-------- SUPPLIED INFORMATION --------

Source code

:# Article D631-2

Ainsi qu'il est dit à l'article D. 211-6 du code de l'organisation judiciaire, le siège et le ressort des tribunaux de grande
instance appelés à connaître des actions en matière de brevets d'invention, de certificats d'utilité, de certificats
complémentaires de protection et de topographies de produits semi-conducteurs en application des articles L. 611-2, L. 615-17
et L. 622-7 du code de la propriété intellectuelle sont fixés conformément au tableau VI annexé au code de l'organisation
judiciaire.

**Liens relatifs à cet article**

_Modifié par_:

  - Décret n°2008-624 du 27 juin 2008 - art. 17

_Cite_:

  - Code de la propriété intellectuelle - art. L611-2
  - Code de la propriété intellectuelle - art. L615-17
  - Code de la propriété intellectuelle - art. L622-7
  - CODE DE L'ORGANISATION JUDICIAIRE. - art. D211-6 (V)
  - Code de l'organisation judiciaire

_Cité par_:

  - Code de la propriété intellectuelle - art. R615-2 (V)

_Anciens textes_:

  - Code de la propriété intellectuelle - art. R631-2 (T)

--------

> [WHAT YOU ARE ASKED TO DO] Each of the entries above should be written out again exactly.

> [TASK RESULT]
Source code

:# Article D631-2

Ainsi qu'il est dit à l'article D. 211-6 du code de l'organisation judiciaire, le siège et le ressort des tribunaux de grande
instance appelés à connaître des actions en matière de brevets d'invention, de certificats d'utilité, de certificats
complémentaires de protection et de topographies de produits semi-conducteurs en application des articles L. 611-2, L. 615-17
et L. 622-7 du code de la propriété intellectuelle sont fixés conformément au tableau VI annexé au code de l'organisation
judiciaire.

**Liens relatifs à cet article**

_Modifié par_:

  - Décret n°2008-624 du 27 juin 2008 - art. 17

_Cite_:

  - Code de la propriété intellectuelle - art. L611-2
  - Code de la propriété intellectuelle - art. L615-17
  - Code de la propriété intellectuelle - art. L622-7
  - CODE DE L'ORGANISATION JUDICIAIRE. - art. D211-6 (V)
  - Code de l'organisation judiciaire

_Cité par_:

  - Code de la propriété intellectuelle - art. R615-2 (V)

_Anciens textes_:

  - Code de la propriété intellectuelle - art. R631-2 (T)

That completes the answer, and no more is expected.